Information
- Country: Cuba
- Federation: Baseball Federation of Cuba
- Confederation: WBSC Americas
- Manager: Germán Mesa
- Captain: Alfredo Despaigne

WBSC ranking
- Current: 12 ▼2 (26 March 2026)
- Highest: 1 (December 2012)
- Lowest: 11 (2 times; latest in August 2021)
| Home | Away | Alternate |

Olympic Games
- Appearances: 5 (first in 1992)
- Best result: 1st (3 times, most recent in 2004)

World Baseball Classic
- Appearances: 6 (first in 2006)
- Best result: 2nd (1 time, in 2006)

World Cup
- Appearances: 35 (first in 1939)
- Best result: 1st (25 times, most recent in 2005)

Intercontinental Cup
- Appearances: 13 (first in 1979)
- Best result: 1st (10 times, most recent in 2006)

Pan American Games
- Appearances: 16 (first in 1951)
- Best result: 1st (12 times, most recent in 2007)

= Cuba national baseball team =

National sports team

The Cuba national baseball team (Selección de béisbol de Cuba) also known as "Team Asere", represents Cuba in baseball at regional and international levels. The team is generally made up of players from the domestic Cuban national baseball system, though it has at times included players who defected to the United States. Cuba was described in 2009 as a baseball powerhouse and currently ranks 12th in World Baseball Softball Confederation's world rankings.

For much of the 20th century, Cuba dominated tournaments such as the Baseball World Cup (originally, the Amateur World Series), where it won 25 titles (22 more than the next-closest nation) between 1939 and 2005. Its success stemmed, in part, from the nominally amateur status of its domestic league, as professional players from other leagues were largely excluded from international competition. During this period, it enjoyed similar dominance at the Pan American Games and the Central American and Caribbean Games.

Cuba has been the most successful national team at the Olympics, medaling in five of the six Olympics in which baseball was played, with three gold medals and two silver medals.

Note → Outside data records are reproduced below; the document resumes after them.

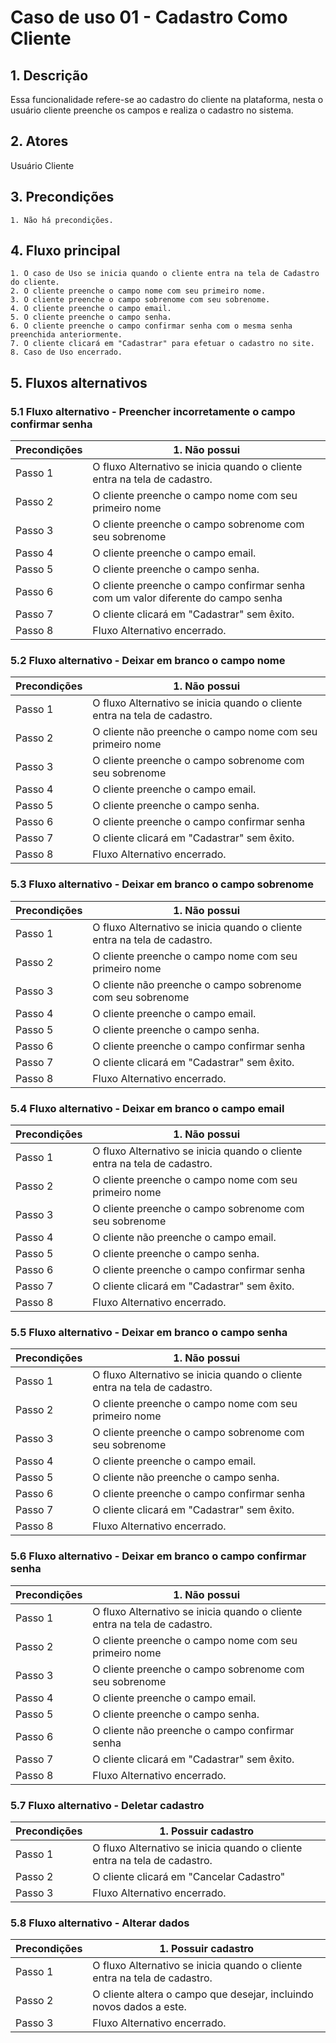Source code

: # Caso de uso 01 - Cadastro Como Cliente

## 1. Descrição
Essa funcionalidade refere-se ao cadastro do cliente na plataforma, nesta o usuário cliente preenche os campos e realiza o cadastro no sistema.

## 2. Atores
Usuário Cliente

## 3. Precondições

  
	1. Não há precondições.
 
## 4. Fluxo principal

    1. O caso de Uso se inicia quando o cliente entra na tela de Cadastro do cliente.
    2. O cliente preenche o campo nome com seu primeiro nome.
    3. O cliente preenche o campo sobrenome com seu sobrenome.
    4. O cliente preenche o campo email.
    5. O cliente preenche o campo senha.
    6. O cliente preenche o campo confirmar senha com o mesma senha preenchida anteriormente.
    7. O cliente clicará em "Cadastrar" para efetuar o cadastro no site.
    8. Caso de Uso encerrado.

## 5. Fluxos alternativos

### 5.1 Fluxo alternativo - Preencher incorretamente o campo confirmar senha

| **Precondições**  |1. Não possui |
| --- | --- |
|  Passo 1   | O fluxo Alternativo se inicia quando o cliente entra na tela de cadastro. |
|  Passo 2   | O cliente preenche o campo nome com seu primeiro nome |
|  Passo 3   |O cliente preenche o campo sobrenome com seu sobrenome  |
|  Passo 4   | O cliente preenche o campo email.   |
|  Passo 5   | O cliente preenche o campo senha.   |
|  Passo 6   | O cliente preenche o campo confirmar senha com um valor diferente do campo senha   |
|  Passo 7   | O cliente clicará em "Cadastrar"  sem êxito. |
|  Passo 8   | Fluxo Alternativo encerrado. |

### 5.2 Fluxo alternativo - Deixar em branco o campo nome

| **Precondições**  |1. Não possui |
| --- | --- |
|  Passo 1   | O fluxo Alternativo se inicia quando o cliente entra na tela de cadastro. |
|  Passo 2   | O cliente não preenche o campo nome com seu primeiro nome |
|  Passo 3   |O cliente preenche o campo sobrenome com seu sobrenome  |
|  Passo 4   | O cliente preenche o campo email.   |
|  Passo 5   | O cliente preenche o campo senha.   |
|  Passo 6   | O cliente preenche o campo confirmar senha    |
|  Passo 7   | O cliente clicará em "Cadastrar"  sem êxito. |
|  Passo 8   | Fluxo Alternativo encerrado. |

### 5.3 Fluxo alternativo - Deixar em branco o campo sobrenome

| **Precondições**  |1. Não possui |
| --- | --- |
|  Passo 1   | O fluxo Alternativo se inicia quando o cliente entra na tela de cadastro. |
|  Passo 2   | O cliente preenche o campo nome com seu primeiro nome |
|  Passo 3   |O cliente não preenche o campo sobrenome com seu sobrenome  |
|  Passo 4   | O cliente preenche o campo email.   |
|  Passo 5   | O cliente preenche o campo senha.   |
|  Passo 6   | O cliente preenche o campo confirmar senha    |
|  Passo 7   | O cliente clicará em "Cadastrar"  sem êxito. |
|  Passo 8   | Fluxo Alternativo encerrado. |

### 5.4 Fluxo alternativo - Deixar em branco o campo email

| **Precondições**  |1. Não possui |
| --- | --- |
|  Passo 1   | O fluxo Alternativo se inicia quando o cliente entra na tela de cadastro. |
|  Passo 2   | O cliente preenche o campo nome com seu primeiro nome |
|  Passo 3   |O cliente preenche o campo sobrenome com seu sobrenome  |
|  Passo 4   | O cliente não preenche o campo email.   |
|  Passo 5   | O cliente preenche o campo senha.   |
|  Passo 6   | O cliente preenche o campo confirmar senha    |
|  Passo 7   | O cliente clicará em "Cadastrar"  sem êxito. |
|  Passo 8   | Fluxo Alternativo encerrado. |


### 5.5 Fluxo alternativo - Deixar em branco o campo senha

| **Precondições**  |1. Não possui |
| --- | --- |
|  Passo 1   | O fluxo Alternativo se inicia quando o cliente entra na tela de cadastro. |
|  Passo 2   | O cliente preenche o campo nome com seu primeiro nome |
|  Passo 3   |O cliente preenche o campo sobrenome com seu sobrenome  |
|  Passo 4   | O cliente preenche o campo email.   |
|  Passo 5   | O cliente não preenche o campo senha.   |
|  Passo 6   | O cliente preenche o campo confirmar senha    |
|  Passo 7   | O cliente clicará em "Cadastrar"  sem êxito. |
|  Passo 8   | Fluxo Alternativo encerrado. |

### 5.6 Fluxo alternativo - Deixar em branco o campo confirmar senha

| **Precondições**  |1. Não possui |
| --- | --- |
|  Passo 1   | O fluxo Alternativo se inicia quando o cliente entra na tela de cadastro. |
|  Passo 2   | O cliente preenche o campo nome com seu primeiro nome |
|  Passo 3   |O cliente preenche o campo sobrenome com seu sobrenome  |
|  Passo 4   | O cliente preenche o campo email.   |
|  Passo 5   | O cliente preenche o campo senha.   |
|  Passo 6   | O cliente não preenche o campo confirmar senha    |
|  Passo 7   | O cliente clicará em "Cadastrar"  sem êxito. |
|  Passo 8   | Fluxo Alternativo encerrado. |

### 5.7 Fluxo alternativo - Deletar cadastro

| **Precondições**  |1. Possuir cadastro |
| --- | --- |
|  Passo 1   | O fluxo Alternativo se inicia quando o cliente entra na tela de cadastro. |
|  Passo 2   | O cliente clicará em "Cancelar Cadastro"  |
|  Passo 3   | Fluxo Alternativo encerrado. |


### 5.8 Fluxo alternativo - Alterar dados

| **Precondições**  |1. Possuir cadastro |
| --- | --- |
|  Passo 1   | O fluxo Alternativo se inicia quando o cliente entra na tela de cadastro. |
|  Passo 2   | O cliente altera o campo que desejar, incluindo novos dados a este.  |
|  Passo 3   | Fluxo Alternativo encerrado. |

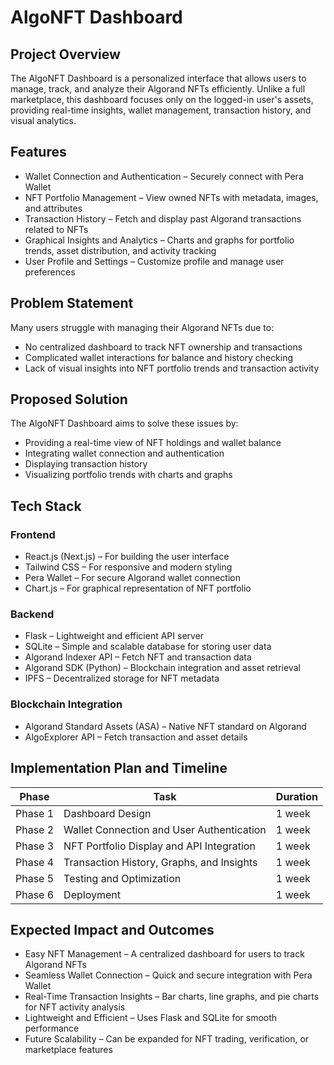 # AlgoNFT Dashboard  

## Project Overview  
The AlgoNFT Dashboard is a personalized interface that allows users to manage, track, and analyze their Algorand NFTs efficiently. Unlike a full marketplace, this dashboard focuses only on the logged-in user's assets, providing real-time insights, wallet management, transaction history, and visual analytics.  

## Features  
- Wallet Connection and Authentication – Securely connect with Pera Wallet  
- NFT Portfolio Management – View owned NFTs with metadata, images, and attributes  
- Transaction History – Fetch and display past Algorand transactions related to NFTs  
- Graphical Insights and Analytics – Charts and graphs for portfolio trends, asset distribution, and activity tracking  
- User Profile and Settings – Customize profile and manage user preferences  

## Problem Statement  
Many users struggle with managing their Algorand NFTs due to:  
- No centralized dashboard to track NFT ownership and transactions  
- Complicated wallet interactions for balance and history checking  
- Lack of visual insights into NFT portfolio trends and transaction activity  

## Proposed Solution  
The AlgoNFT Dashboard aims to solve these issues by:  
- Providing a real-time view of NFT holdings and wallet balance  
- Integrating wallet connection and authentication  
- Displaying transaction history  
- Visualizing portfolio trends with charts and graphs  

## Tech Stack  

### Frontend  
- React.js (Next.js) – For building the user interface  
- Tailwind CSS – For responsive and modern styling  
- Pera Wallet – For secure Algorand wallet connection  
- Chart.js – For graphical representation of NFT portfolio  

### Backend  
- Flask – Lightweight and efficient API server  
- SQLite – Simple and scalable database for storing user data  
- Algorand Indexer API – Fetch NFT and transaction data  
- Algorand SDK (Python) – Blockchain integration and asset retrieval  
- IPFS – Decentralized storage for NFT metadata  

### Blockchain Integration  
- Algorand Standard Assets (ASA) – Native NFT standard on Algorand  
- AlgoExplorer API – Fetch transaction and asset details  

## Implementation Plan and Timeline  

| Phase  | Task                                             | Duration |
|--------|--------------------------------------------------|----------|
| Phase 1 | Dashboard Design                                | 1 week   |
| Phase 2 | Wallet Connection and User Authentication       | 1 week   |
| Phase 3 | NFT Portfolio Display and API Integration       | 1 week   |
| Phase 4 | Transaction History, Graphs, and Insights       | 1 week   |
| Phase 5 | Testing and Optimization                        | 1 week   |
| Phase 6 | Deployment                                      | 1 week   |

## Expected Impact and Outcomes  
- Easy NFT Management – A centralized dashboard for users to track Algorand NFTs  
- Seamless Wallet Connection – Quick and secure integration with Pera Wallet  
- Real-Time Transaction Insights – Bar charts, line graphs, and pie charts for NFT activity analysis  
- Lightweight and Efficient – Uses Flask and SQLite for smooth performance  
- Future Scalability – Can be expanded for NFT trading, verification, or marketplace features  
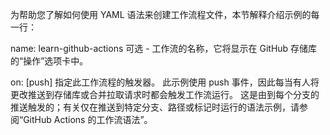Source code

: 
为帮助您了解如何使用 YAML 语法来创建工作流程文件，本节解释介绍示例的每一行：
 
 name: learn-github-actions  可选 - 工作流的名称，它将显示在 GitHub 存储库的“操作”选项卡中。

on: [push] 指定此工作流程的触发器。 此示例使用 push 事件，因此每当有人将更改推送到存储库或合并拉取请求时都会触发工作流运行。 这是由到每个分支的推送触发的；有关仅在推送到特定分支、路径或标记时运行的语法示例，请参阅“GitHub Actions 的工作流语法”。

It has the distinction of being one of two nations, along with Japan, to compete in the first five baseball contests at the Summer Olympic Games.

The Cuba national baseball have competed in the 2026 World Baseball Classic in March 2026, but were met with a shocking exit on Pool A, losing to both hosts Puerto Rico and surprising upstart Canada despite winning against Panama and Colombia, with Cuba having been eliminated for the very first time in a World Baseball Classic tournament.

== History ==
=== World Baseball Classic era===
Cuba competed in the inaugural 2006 World Baseball Classic (WBC) tournament, despite the controversy of Cuban involvement and the United States embargo against Cuba. In the final, Cuba lost the gold medal to Japan, 10–6.

Cuba was originally slated to host the 2009 Baseball World Cup, but the matches were moved to Europe.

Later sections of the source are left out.